At trial, the central issue was whether the stock of JRA was Jack Rowe's separate property or belonged to the community. The court found it to be separate property and held that the community was entitled to no lien against the value of the stock as it had been adequately compensated over the course of the marriage.

Patricia Rowe first argues that there is a strong presumption that the stock is community property because it was issued after marriage and this presumption can be overcome only by clear and convincing evidence. She reasons that because the court acknowledged that it could not accurately trace the commingled community contributions and separate property aspects of the corporation, it was error as a matter of law to conclude that the stock was separate property.

Contemporary Arizona caselaw demonstrates the error in Patricia Rowe's argument. The rebuttable presumption that she urges upon the court applies to property acquired during marriage. Bender v. Bender, 123 Ariz. 90, 597 P.2d 993 (App. 1979). An asset that is separate property before marriage remains separate property after marriage until changed by agreement or operation of law. Cockrill v. Cockrill, 124 Ariz. 50, 601 P.2d 1334 (1979); Drahos v. Rens, 149 Ariz. 248, 717 P.2d 927 (App. 1985). Here, Jack Rowe acquired JRA 10 years before the marriage, and thereby its status as separate property became fixed. See Potthoff v. Potthoff, 128 Ariz. 557, 627 P.2d 708 (App. 1981). The trial court found, and we agree, that merely changing the form of the company by incorporation during marriage did not transmute the character of the property. Porter v. Porter, 67 Ariz. 273, 195 P.2d 132 (1948). Jack Rowe's labor on behalf of the community during the five-month and 10-day interval between marriage and incorporation also did not, in and of itself, transmute the character of the separate asset. The court found that neither the assets nor value of JRA increased and that the community was adequately compensated for all services provided to JRA on its behalf during the interval at issue. We agree with the trial judge that courts should not require a spouse to withhold his or her labor from a separately-owned business in order to avoid converting it to a community asset. See Michelson v. Michelson, 89 N.M. 282, 551 P.2d 638 (1976); Katson v. Katson, 43 N.M. 214, 89 P.2d 524 (1939).

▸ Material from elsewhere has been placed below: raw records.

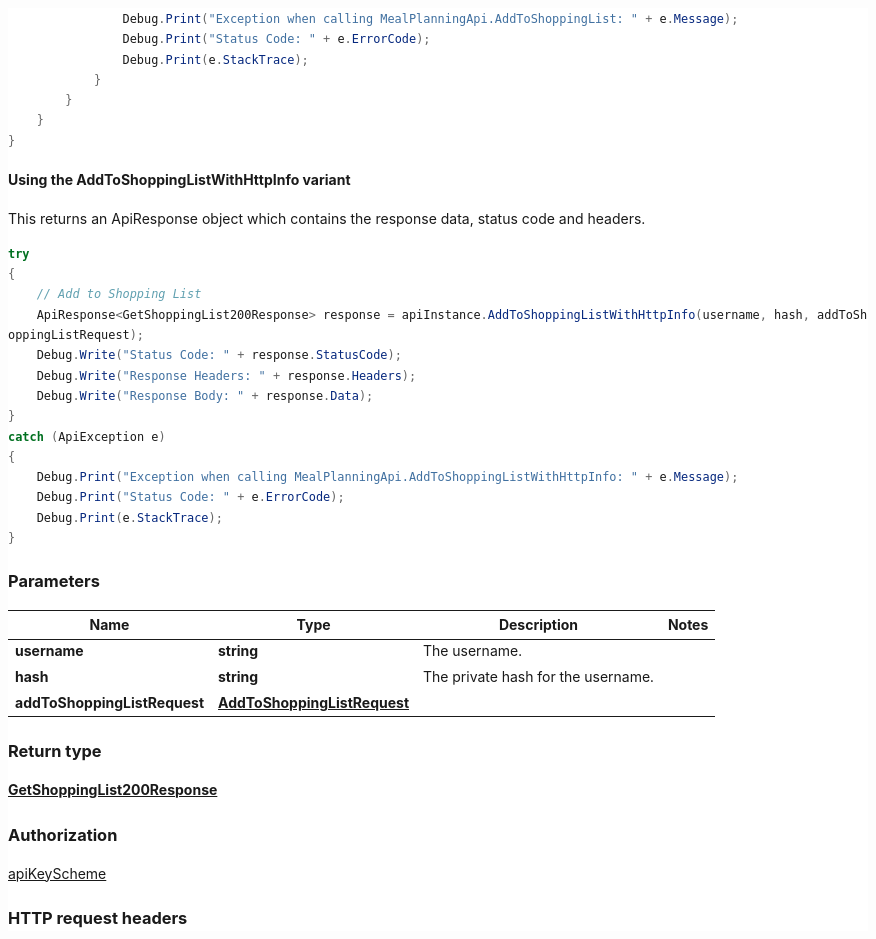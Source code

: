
 ```csharp
                Debug.Print("Exception when calling MealPlanningApi.AddToShoppingList: " + e.Message);
                Debug.Print("Status Code: " + e.ErrorCode);
                Debug.Print(e.StackTrace);
            }
        }
    }
}
```

#### Using the AddToShoppingListWithHttpInfo variant
This returns an ApiResponse object which contains the response data, status code and headers.

```csharp
try
{
    // Add to Shopping List
    ApiResponse<GetShoppingList200Response> response = apiInstance.AddToShoppingListWithHttpInfo(username, hash, addToShoppingListRequest);
    Debug.Write("Status Code: " + response.StatusCode);
    Debug.Write("Response Headers: " + response.Headers);
    Debug.Write("Response Body: " + response.Data);
}
catch (ApiException e)
{
    Debug.Print("Exception when calling MealPlanningApi.AddToShoppingListWithHttpInfo: " + e.Message);
    Debug.Print("Status Code: " + e.ErrorCode);
    Debug.Print(e.StackTrace);
}
```

### Parameters

| Name | Type | Description | Notes |
|------|------|-------------|-------|
| **username** | **string** | The username. |  |
| **hash** | **string** | The private hash for the username. |  |
| **addToShoppingListRequest** | [**AddToShoppingListRequest**](AddToShoppingListRequest.md) |  |  |

### Return type

[**GetShoppingList200Response**](GetShoppingList200Response.md)

### Authorization

[apiKeyScheme](../README.md#apiKeyScheme)

### HTTP request headers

The trial court found that "[t]he accounts receivable, product inventory, bank accounts, and liabilities of Jack Rowe Associates fluctuated with day to day transactions from the date of marriage to the date of incorporation." Patricia Rowe argues that it was therefore error for the court to conclude that although, as of the date of incorporation, JRA's assets "were in unsegregated part the product of husband's post-marital management and labor, those assets were not community property." She relies on the commingling rule of Cooper v. Cooper, 130 Ariz. 257, 635 P.2d 850 (1981): unless one can explicitly trace his or her separate property, commingled community and separate funds will be presumed community property. However, her reliance is misplaced. Cooper involved the commingling of monies in a savings account. When monies are commingled in a savings account, the identity of separate funds is easily lost. It also appears that the spouses desired to treat the account as a community asset. Here, the identity of JRA was not obscured prior to incorporation. The value of the proprietorship had not increased. The community had been compensated. Arizona law does not transmute JRA's separate property.

Parties may change their separate property to community property by agreement. Moser v. Moser, 117 Ariz. 312, 572 P.2d 446 (App. 1977). Patricia contends that she and Jack so agreed and it was error for the court to conclude otherwise. She claims that the court should have found in her favor because it had only Jack Rowe's testimony contrary to hers and because she produced additional witnesses and certain corporate documents that supported her position.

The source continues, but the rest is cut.